There are many reasons for this: arrays of data on cognitive tests (IQ is a group of tests that determine a person’s cognitive abilities that are commonly associated with “intelligence”) can rarely be compared with data from economic surveys. In addition, this kind of work always looks suspicious from the point of view of the concepts of "social racism": this is somehow the search for confirmation or refutation of the thesis "why don’t you have money if you are so smart," - adjusted for the fact that there are thousands of works stating and social selection, linking IQ and access to education (and, consequently, higher paying jobs), and a low correlation between property parameters and the “IQ level” itself. Usually, it is practically impossible to show the connection between “economic rationality” and IQ. Now, however, a confluence of circumstances helped the researchers: the Finnish military tested all 20-year-old men drafted into the army, and the researchers had limited access to their anonymized data and were able to correctly compare them with the "inflationary" and other EU polls in Finland.

As a result, it is shown that men with higher IQ test data (higher than the median) statistically reliably predict expected inflation over the next 12 months or more, make less errors in such forecasts, are less prone to inadequate estimates of current inflation. They also react to the inflation dynamics in savings more confidently than the “lower half of the IQ group, and in general form households with a more rational balance of expenditures and incomes. The impact on the results of “social” factors (income, security, education, place of work) is less significant and does not cancel the conclusions: at least for men in Finland at the beginning of the 21st century, cognitive abilities made rational homo economicus of standard economic models from them.

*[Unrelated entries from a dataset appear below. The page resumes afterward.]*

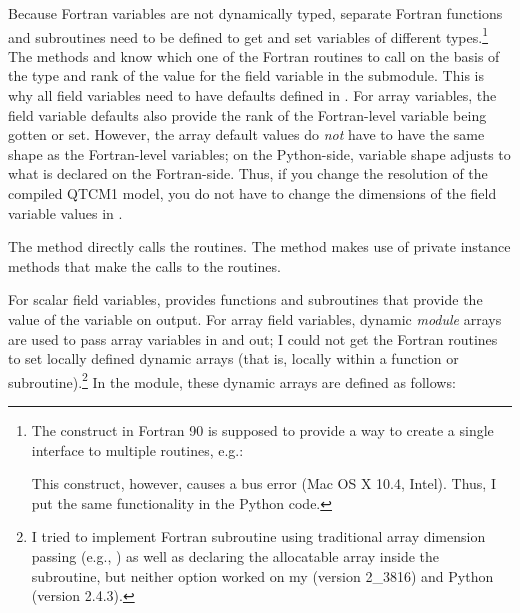 Because Fortran variables are not dynamically typed, separate Fortran
functions and subroutines need to be defined to get and set variables
of different types.\footnote%
	{The  construct in Fortran 90 is supposed to
	provide a way to create a single interface to multiple
	routines, e.g.:
	\begin{codeblock}
	\end{codeblock}
	This construct, however, causes a bus error
	(Mac OS X 10.4, Intel).  Thus, I put the
	same functionality in the Python code.}
The  methods 
and  know which one of the Fortran routines
to call on the basis of the type and rank of the value for the field
variable in the  submodule.  This is why all field
variables need to have defaults defined in .  For
array variables, the field variable defaults also provide the rank
of the Fortran-level variable being gotten or set.  However, the
array default values do \emph{not} have to have the same shape as
the Fortran-level variables; on the Python-side, variable shape
adjusts to what is declared on the Fortran-side.  
Thus, if you change the resolution of
the compiled QTCM1 model, you do not have to change the dimensions
of the field variable values in .

The  method  directly calls
the  routines.
The  method  makes use of
private instance methods that make the calls to the  routines.

For scalar field variables,  provides functions and
subroutines that provide the value of the variable on output.
For array field variables, 
dynamic \emph{module} arrays are used to pass array
variables in and out; I could not get the 
 Fortran routines to set
locally defined dynamic arrays (that is, locally within a function or
subroutine).\footnote%
	{I tried to implement Fortran subroutine
	 using traditional array 
	dimension passing 
	(e.g., ) as well
	as declaring the allocatable array inside the subroutine, 
	but neither option worked on my  (version 2\_3816) 
	and Python (version 2.4.3).}
In the  module, these dynamic arrays
are defined as follows:

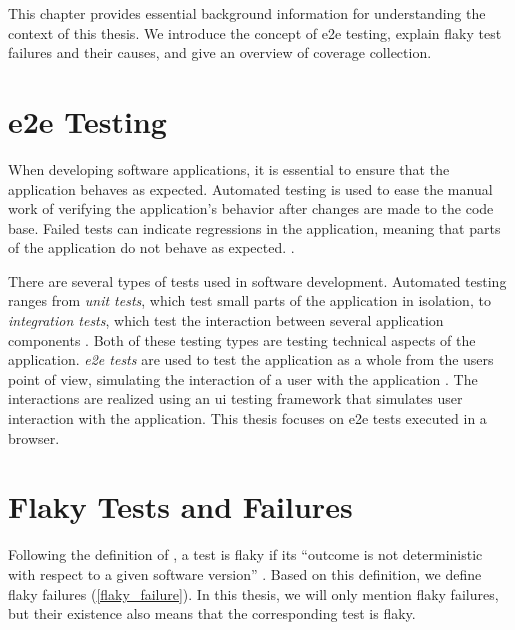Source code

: This chapter provides essential background information for understanding the context of this thesis.
We introduce the concept of \ac{e2e} testing, explain flaky test failures and their causes, and give an overview of coverage collection.

\section{\acf*{e2e} Testing}

When developing software applications, it is essential to ensure that the application behaves as expected.
Automated testing is used to ease the manual work of verifying the application's behavior after changes are made to the code base.
Failed tests can indicate regressions in the application, meaning that parts of the application do not behave as expected. \autocite{lam_large-scale_2020, luo_empirical_2014,romano_empirical_2021}.

There are several types of tests used in software development.
Automated testing ranges from \emph{unit tests}, which test small parts of the application in isolation, to \emph{integration tests}, which test the interaction between several application components \autocite{huizinga_automated_2007}.
Both of these testing types are testing technical aspects of the application.
\emph{\ac{e2e} tests} are used to test the application as a whole from the users point of view, simulating the interaction of a user with the application \autocite{jacob_schmitt_what_2022}.
The interactions are realized using an \ac{ui} testing framework that simulates user interaction with the application.
This thesis focuses on \ac{e2e} tests executed in a browser.


\section{Flaky Tests and Failures}

Following the definition of \citeauthor*{luo_empirical_2014} \autocite{luo_empirical_2014}, a test is flaky if its \enquote{outcome is not deterministic with respect to a given software version} \autocite{luo_empirical_2014}.
Based on this definition, we define flaky failures (\cref{flaky_failure}).
In this thesis, we will only mention flaky failures, but their existence also means that the corresponding test is flaky.

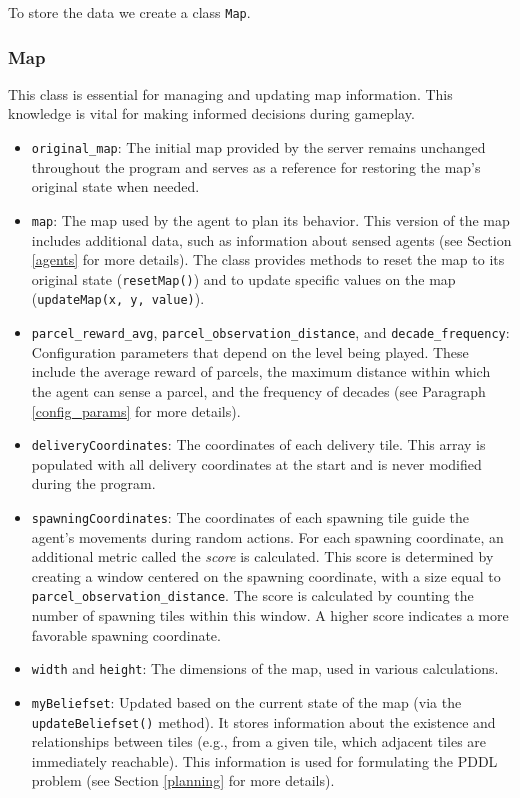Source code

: \documentclass[10pt]{article}
\begin{document}
To store the data we create a class \texttt{Map}.

\subsubsection{Map}
This class is essential for managing and updating map information. This knowledge is vital for making informed decisions during gameplay.

\begin{itemize}
    \item \texttt{original\_map}: The initial map provided by the server remains unchanged throughout the program and serves as a reference for restoring the map's original state when needed.
    \item \texttt{map}: The map used by the agent to plan its behavior. This version of the map includes additional data, such as information about sensed agents (see Section \ref{agents} for more details). The class provides methods to reset the map to its original state (\texttt{resetMap()}) and to update specific values on the map (\texttt{updateMap(x, y, value)}).
    \item \texttt{parcel\_reward\_avg}, \texttt{parcel\_observation\_distance}, and \texttt{decade\_frequency}: Configuration parameters that depend on the level being played. These include the average reward of parcels, the maximum distance within which the agent can sense a parcel, and the frequency of decades (see Paragraph \ref{config_params} for more details).
    \item \texttt{deliveryCoordinates}: The coordinates of each delivery tile. This array is populated with all delivery coordinates at the start and is never modified during the program.
    \item \texttt{spawningCoordinates}: The coordinates of each spawning tile guide the agent's movements during random actions. For each spawning coordinate, an additional metric called the \textit{score} is calculated. This score is determined by creating a window centered on the spawning coordinate, with a size equal to \texttt{parcel\_observation\_distance}. The score is calculated by counting the number of spawning tiles within this window. A higher score indicates a more favorable spawning coordinate.
    \item \texttt{width} and \texttt{height}: The dimensions of the map, used in various calculations.
    \item \texttt{myBeliefset}: Updated based on the current state of the map (via the \texttt{updateBeliefset()} method). It stores information about the existence and relationships between tiles (e.g., from a given tile, which adjacent tiles are immediately reachable). This information is used for formulating the PDDL problem (see Section \ref{planning} for more details).
\end{itemize}
\end{document}
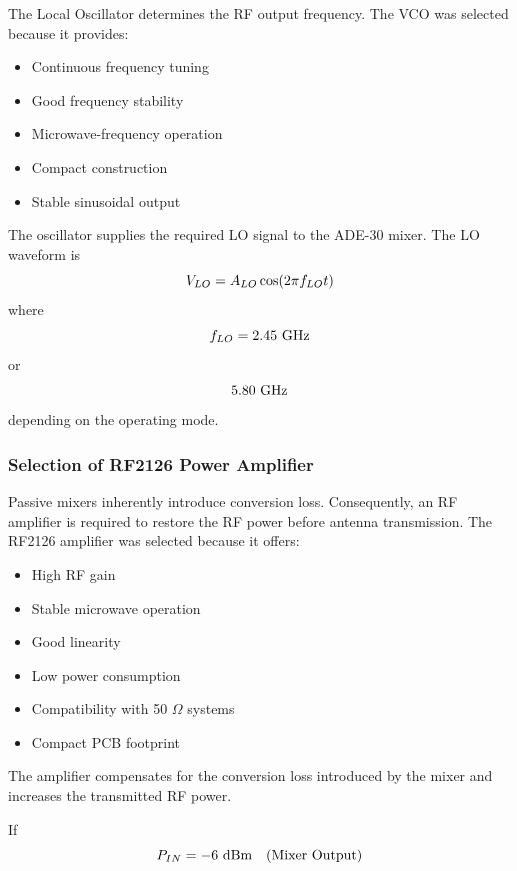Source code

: \documentclass[12pt,a4paper]{report}
\begin{document}
	The Local Oscillator determines the RF output frequency. The VCO was selected because it provides:
	\begin{itemize}
		\item Continuous frequency tuning
		\item Good frequency stability
		\item Microwave-frequency operation
		\item Compact construction
		\item Stable sinusoidal output
	\end{itemize}
	The oscillator supplies the required LO signal to the ADE-30 mixer. The LO waveform is
	\begingroup
	\setlength{\mathindent}{0pt}
	\begin{equation*}
		\hfill
		V_{LO} = A_{LO} \cos(2\pi f_{LO} t)
		\hfill
	\end{equation*}
	\endgroup
	where
	\begingroup
	\setlength{\mathindent}{0pt}
	\begin{equation*}
		\hfill
		f_{LO} = 2.45\ \text{GHz}
		\hfill
	\end{equation*}
	\endgroup
	or
	\begingroup
	\setlength{\mathindent}{0pt}
	\begin{equation*}
		\hfill
		5.80\ \text{GHz}
		\hfill
	\end{equation*}
	\endgroup
	depending on the operating mode.
	
	\subsubsection{Selection of RF2126 Power Amplifier}
	
	Passive mixers inherently introduce conversion loss. Consequently, an RF amplifier is required to restore the RF power before antenna transmission. The RF2126 amplifier was selected because it offers:
	\begin{itemize}
		\item High RF gain
		\item Stable microwave operation
		\item Good linearity
		\item Low power consumption
		\item Compatibility with 50 $\Omega$ systems
		\item Compact PCB footprint
	\end{itemize}
	The amplifier compensates for the conversion loss introduced by the mixer and increases the transmitted RF power.
	
	If
	\begingroup
	\setlength{\mathindent}{0pt}
	\begin{equation*}
		\hfill
		P_{IN} = -6\ \text{dBm} \quad \text{(Mixer Output)}
		\hfill
	\end{equation*}
	\endgroup
	
\end{document}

The article discusses impact of findings on the mechanisms of the standard neo-Keynesian model of the balance of savings and spending (including inflationary expectations, which are more accurate with high IQ). The obvious (but not directly indicated in the work) conclusion of the study is the fact that effectiveness of neo-Keynesian models in a population with relatively low IQ should be higher. The authors as a whole are extremely correct both in this and in previous works with possible conclusions: it’s wrong to speak directly about “proof”, for example, the connection between low IQ and involvement in “credit holes”, but this is now a more reasonable hypothesis.